Pada malam terakhir saya di St. Petersburg, saya mendengar dari seorang teman lama, Valery Plotnikov, seorang fotografer yang saya kenal di Moskow pada 1980-an. Sejak itu, ia telah pindah kembali ke St. Petersburg, kota kelahirannya. Dia mampir di hotel saya, yang dengan sendirinya merupakan penyimpangan dari kebiasaan lama kami. Di era Komunis, kami bertemu di sudut-sudut jalan, dan saya akan mengantarnya ke tempat tinggal saya di bawah tatapan curiga para polisi yang dituduh mengecilkan kontak antara Rusia dan orang asing.

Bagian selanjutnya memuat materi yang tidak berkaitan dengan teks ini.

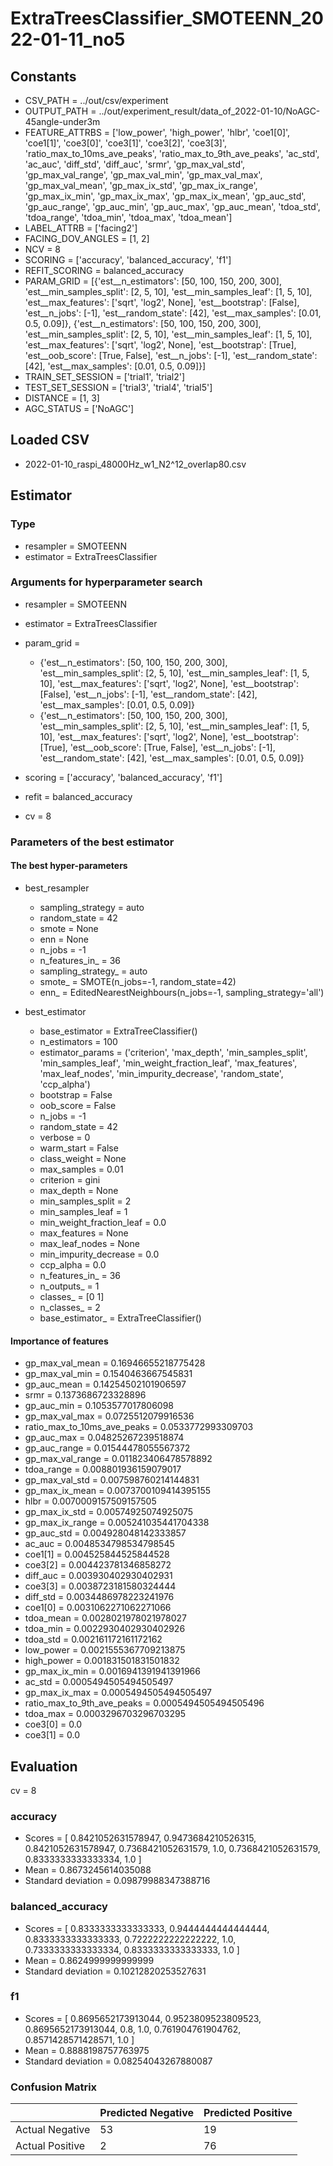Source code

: # ExtraTreesClassifier_SMOTEENN_2022-01-11_no5
## Constants
- CSV_PATH = ../out/csv/experiment
- OUTPUT_PATH = ../out/experiment_result/data_of_2022-01-10/NoAGC-45angle-under3m
- FEATURE_ATTRBS = ['low_power', 'high_power', 'hlbr', 'coe1[0]', 'coe1[1]', 'coe3[0]', 'coe3[1]', 'coe3[2]', 'coe3[3]', 'ratio_max_to_10ms_ave_peaks', 'ratio_max_to_9th_ave_peaks', 'ac_std', 'ac_auc', 'diff_std', 'diff_auc', 'srmr', 'gp_max_val_std', 'gp_max_val_range', 'gp_max_val_min', 'gp_max_val_max', 'gp_max_val_mean', 'gp_max_ix_std', 'gp_max_ix_range', 'gp_max_ix_min', 'gp_max_ix_max', 'gp_max_ix_mean', 'gp_auc_std', 'gp_auc_range', 'gp_auc_min', 'gp_auc_max', 'gp_auc_mean', 'tdoa_std', 'tdoa_range', 'tdoa_min', 'tdoa_max', 'tdoa_mean']
- LABEL_ATTRB = ['facing2']
- FACING_DOV_ANGLES = [1, 2]
- NCV = 8
- SCORING = ['accuracy', 'balanced_accuracy', 'f1']
- REFIT_SCORING = balanced_accuracy
- PARAM_GRID = [{'est__n_estimators': [50, 100, 150, 200, 300], 'est__min_samples_split': [2, 5, 10], 'est__min_samples_leaf': [1, 5, 10], 'est__max_features': ['sqrt', 'log2', None], 'est__bootstrap': [False], 'est__n_jobs': [-1], 'est__random_state': [42], 'est__max_samples': [0.01, 0.5, 0.09]}, {'est__n_estimators': [50, 100, 150, 200, 300], 'est__min_samples_split': [2, 5, 10], 'est__min_samples_leaf': [1, 5, 10], 'est__max_features': ['sqrt', 'log2', None], 'est__bootstrap': [True], 'est__oob_score': [True, False], 'est__n_jobs': [-1], 'est__random_state': [42], 'est__max_samples': [0.01, 0.5, 0.09]}]
- TRAIN_SET_SESSION = ['trial1', 'trial2']
- TEST_SET_SESSION = ['trial3', 'trial4', 'trial5']
- DISTANCE = [1, 3]
- AGC_STATUS = ['NoAGC']

## Loaded CSV
- 2022-01-10_raspi_48000Hz_w1_N2^12_overlap80.csv

## Estimator
### Type
- resampler = SMOTEENN
- estimator = ExtraTreesClassifier

### Arguments for hyperparameter search
- resampler = SMOTEENN
- estimator = ExtraTreesClassifier
- param_grid = 
	- {'est__n_estimators': [50, 100, 150, 200, 300], 'est__min_samples_split': [2, 5, 10], 'est__min_samples_leaf': [1, 5, 10], 'est__max_features': ['sqrt', 'log2', None], 'est__bootstrap': [False], 'est__n_jobs': [-1], 'est__random_state': [42], 'est__max_samples': [0.01, 0.5, 0.09]}
	- {'est__n_estimators': [50, 100, 150, 200, 300], 'est__min_samples_split': [2, 5, 10], 'est__min_samples_leaf': [1, 5, 10], 'est__max_features': ['sqrt', 'log2', None], 'est__bootstrap': [True], 'est__oob_score': [True, False], 'est__n_jobs': [-1], 'est__random_state': [42], 'est__max_samples': [0.01, 0.5, 0.09]}

- scoring = ['accuracy', 'balanced_accuracy', 'f1']
- refit = balanced_accuracy
- cv = 8

### Parameters of the best estimator
#### The best hyper-parameters
- best_resampler
	- sampling_strategy = auto
	- random_state = 42
	- smote = None
	- enn = None
	- n_jobs = -1
	- n_features_in_ = 36
	- sampling_strategy_ = auto
	- smote_ = SMOTE(n_jobs=-1, random_state=42)
	- enn_ = EditedNearestNeighbours(n_jobs=-1, sampling_strategy='all')

- best_estimator
	- base_estimator = ExtraTreeClassifier()
	- n_estimators = 100
	- estimator_params = ('criterion', 'max_depth', 'min_samples_split', 'min_samples_leaf', 'min_weight_fraction_leaf', 'max_features', 'max_leaf_nodes', 'min_impurity_decrease', 'random_state', 'ccp_alpha')
	- bootstrap = False
	- oob_score = False
	- n_jobs = -1
	- random_state = 42
	- verbose = 0
	- warm_start = False
	- class_weight = None
	- max_samples = 0.01
	- criterion = gini
	- max_depth = None
	- min_samples_split = 2
	- min_samples_leaf = 1
	- min_weight_fraction_leaf = 0.0
	- max_features = None
	- max_leaf_nodes = None
	- min_impurity_decrease = 0.0
	- ccp_alpha = 0.0
	- n_features_in_ = 36
	- n_outputs_ = 1
	- classes_ = [0 1]
	- n_classes_ = 2
	- base_estimator_ = ExtraTreeClassifier()

#### Importance of features
- gp_max_val_mean = 0.16946655218775428
- gp_max_val_min = 0.1540463667545831
- gp_auc_mean = 0.14254502101906597
- srmr = 0.1373686723328896
- gp_auc_min = 0.1053577017806098
- gp_max_val_max = 0.0725512079916536
- ratio_max_to_10ms_ave_peaks = 0.0533772993309703
- gp_auc_max = 0.04825267239518874
- gp_auc_range = 0.01544478055567372
- gp_max_val_range = 0.011823406478578892
- tdoa_range = 0.008801936159079017
- gp_max_val_std = 0.007598760214144831
- gp_max_ix_mean = 0.0073700109414395155
- hlbr = 0.0070009157509157505
- gp_max_ix_std = 0.00574925074925075
- gp_max_ix_range = 0.005241035441704338
- gp_auc_std = 0.004928048142333857
- ac_auc = 0.0048534798534798545
- coe1[1] = 0.004525844525844528
- coe3[2] = 0.004423781346858272
- diff_auc = 0.003930402930402931
- coe3[3] = 0.0038723181580324444
- diff_std = 0.0034486978223241976
- coe1[0] = 0.0031062271062271066
- tdoa_mean = 0.0028021978021978027
- tdoa_min = 0.0022930402930402926
- tdoa_std = 0.002161172161172162
- low_power = 0.0021555367709213875
- high_power = 0.001831501831501832
- gp_max_ix_min = 0.0016941391941391966
- ac_std = 0.0005494505494505497
- gp_max_ix_max = 0.0005494505494505497
- ratio_max_to_9th_ave_peaks = 0.0005494505494505496
- tdoa_max = 0.0003296703296703295
- coe3[0] = 0.0
- coe3[1] = 0.0

## Evaluation
cv = 8
### accuracy
- Scores = [ 0.8421052631578947, 0.9473684210526315, 0.8421052631578947, 0.7368421052631579, 1.0, 0.7368421052631579, 0.8333333333333334, 1.0 ]
- Mean = 0.8673245614035088
- Standard deviation = 0.09879988347388716

### balanced_accuracy
- Scores = [ 0.8333333333333333, 0.9444444444444444, 0.8333333333333333, 0.7222222222222222, 1.0, 0.7333333333333334, 0.8333333333333333, 1.0 ]
- Mean = 0.8624999999999999
- Standard deviation = 0.10212820253527631

### f1
- Scores = [ 0.8695652173913044, 0.9523809523809523, 0.8695652173913044, 0.8, 1.0, 0.761904761904762, 0.8571428571428571, 1.0 ]
- Mean = 0.8888198757763975
- Standard deviation = 0.08254043267880087

### Confusion Matrix
|  | Predicted Negative | Predicted Positive |
| --- | --- | --- |
| Actual Negative | 53 | 19 |
| Actual Positive | 2 | 76 |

Malam ini, di kafe hotel, kami memesan udang dan bir, mengejar ketinggalan zaman dulu. Dia telah bercerai dan menikah lagi dan sekarang memiliki cucu. Dia juga memiliki apartemen baru yang ingin dia perlihatkan kepada saya. Kami berjalan Nevsky Prospekt dalam hujan dingin, pertama-tama berbelok dari sisi jalan ke gedung tempat ia mengelola studio. Di dalam, ia menarik dari rak sebuah buku foto-fotonya yang baru diterbitkan, mulai tahun 1970-an hingga akhir 90-an. Valery berspesialisasi dalam potret orang-orang di bidang seni — aktor, penulis, musisi. Ketika saya membuka halaman-halamannya, saya tersadar bahwa buku itu dapat dilihat sebagai sebuah elegi bagi generasi terakhir seniman Rusia untuk menjadi dewasa dan bekerja di bawah kekuasaan Soviet. Baryshnikov ada di sana, terlihat sangat muda. Begitu juga banyak orang lain yang tidak pernah keluar dari negara itu, tidak pernah diizinkan berbunga.

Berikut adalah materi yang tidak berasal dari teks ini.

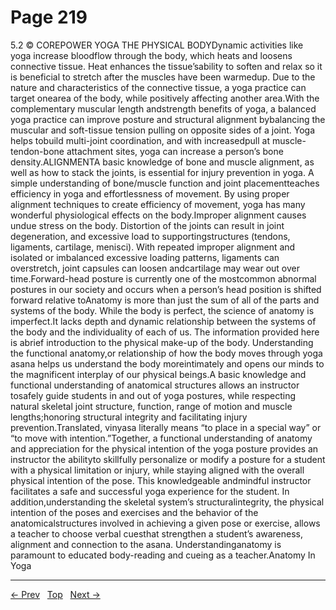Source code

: # Page 219

5.2 © COREPOWER YOGA THE PHYSICAL BODYDynamic activities like yoga increase bloodflow through the body, which heats and loosens connective tissue. Heat enhances the tissue’sability to soften and relax so it is beneficial to stretch after the muscles have been warmedup. Due to the nature and characteristics of the connective tissue, a yoga practice can target onearea of the body, while positively affecting another area.With the complementary muscular length andstrength benefits of yoga, a balanced yoga practice can improve posture and structural alignment bybalancing the muscular and soft-tissue tension pulling on opposite sides of a joint. Yoga helps tobuild multi-joint coordination, and with increasedpull at muscle-tendon-bone attachment sites, yoga can increase a person’s bone density.ALIGNMENTA basic knowledge of bone and muscle alignment, as well as how to stack the joints, is essential for injury prevention in yoga. A simple understanding of bone/muscle function and joint placementteaches efficiency in yoga and effortlessness of movement. By using proper alignment techniques to create efficiency of movement, yoga has many wonderful physiological effects on the body.Improper alignment causes undue stress on the body. Distortion of the joints can result in joint degeneration, and excessive load to supportingstructures (tendons, ligaments, cartilage, menisci). With repeated improper alignment and isolated or imbalanced excessive loading patterns, ligaments can overstretch, joint capsules can loosen andcartilage may wear out over time.Forward-head posture is currently one of the mostcommon abnormal postures in our society and occurs when a person’s head position is shifted forward relative toAnatomy is more than just the sum of all of the parts and systems of the body. While the body is perfect, the science of anatomy is imperfect.It lacks depth and dynamic relationship between the systems of the body and the individuality of each of us. The information provided here is abrief introduction to the physical make-up of the body. Understanding the functional anatomy,or relationship of how the body moves through yoga asana helps us understand the body moreintimately and opens our minds to the magnificent interplay of our physical beings.A basic knowledge and functional understanding of anatomical structures allows an instructor tosafely guide students in and out of yoga postures, while respecting natural skeletal joint structure, function, range of motion and muscle lengths;honoring structural integrity and facilitating injury prevention.Translated, vinyasa literally means “to place in a special way” or “to move with intention.”Together, a functional understanding of anatomy and appreciation for the physical intention of the yoga posture provides an instructor the abilityto skillfully personalize or modify a posture for a student with a physical limitation or injury, while staying aligned with the overall physical intention of the pose. This knowledgeable andmindful instructor facilitates a safe and successful yoga experience for the student. In addition,understanding the skeletal system’s structuralintegrity, the physical intention of the poses and exercises and the behavior of the anatomicalstructures involved in achieving a given pose or exercise, allows a teacher to choose verbal cuesthat strengthen a student’s awareness, alignment and connection to the asana. Understandinganatomy is paramount to educated body-reading and cueing as a teacher.Anatomy In Yoga


---
[← Prev](/pages/page-218.md) &nbsp; [Top](/index.md) &nbsp; [Next →](/pages/page-220.md)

Kami meninggalkan studio, berjalan melewati halaman untuk sampai di gedung apartemen baru berlantai enam dengan teras yang luas. "Ini adalah tempat baruku, " kata Valery dengan bangga. Apartemennya ada di lantai paling atas. Di serambi kami melepas sepatu kami. Dia menunjukkan kepadaku kamar mandi, dengan bathtub bergaya Jacuzzi; dapur besar; ceruk tidur; kamar utama yang besar, masih belum lengkap. Dia menyalakan stereo: Ella Fitzgerald, favorit bersama. Kami melangkah ke terasnya.

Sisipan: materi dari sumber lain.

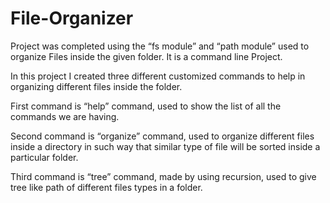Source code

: # File-Organizer

Project was completed using the “fs module” and “path module” used to organize Files inside the given folder.
It is a command line Project.

In this project I created three different customized commands to help in organizing different files inside the folder.

First command is “help” command, used to show the list of all the commands we are having.

Second command is “organize” command, used to organize different files inside a directory 
in such way that similar type of file will be sorted inside a particular folder.

Third command is “tree” command, made by using recursion, used to give tree like path of 
different files types in a folder.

Hujan sudah reda, tetapi udara malam masih berkabut. Valery menunjuk ke seberang jalan ke sebuah gedung tua, jendelanya menganga. Agaknya, itu adalah kandidat untuk renovasi atau pembongkaran. Itu mengingatkan saya pada bangunan flatnya di Moskow. "Anda ingat bagaimana pada masa Soviet, semua laporan dari Amerika selalu menyebutnya 'tanah yang kontras'?" Tanyanya kepada saya. "Bagaimana mereka selalu menunjukkan ada orang miskin di sebelah orang normal?" Aku mengangguk. "Yah, " katanya dengan bangga, menunjuk dari gedung barunya ke yang di seberang jalan, "sekarang kita adalah tanah yang kontras!"

Aku tersenyum. Tema "tanah kontras" yang lama, tentu saja, tidak lebih dari jargon jurnalistik, kira-kira sama validnya dengan pernyataan apa pun yang mungkin saya buat hari ini bahwa St. Petersburg telah menjadi kota Eropa yang normal. Satu abad malapetaka dan kesalahan aturan tidak bisa diatasi dengan cepat, bahkan dalam satu dekade. Tetapi ketika kami berdiri di teras gedung baru itu, memandang ke atas atap-atap kota, tampaknya mungkin untuk percaya bahwa pada abad keempat, kota yang megah dan tangguh ini akhirnya akan menjadi tempat di mana orang-orangnya yang berbakat dan berani dapat menjalani kehidupan yang mereka jalani. layak.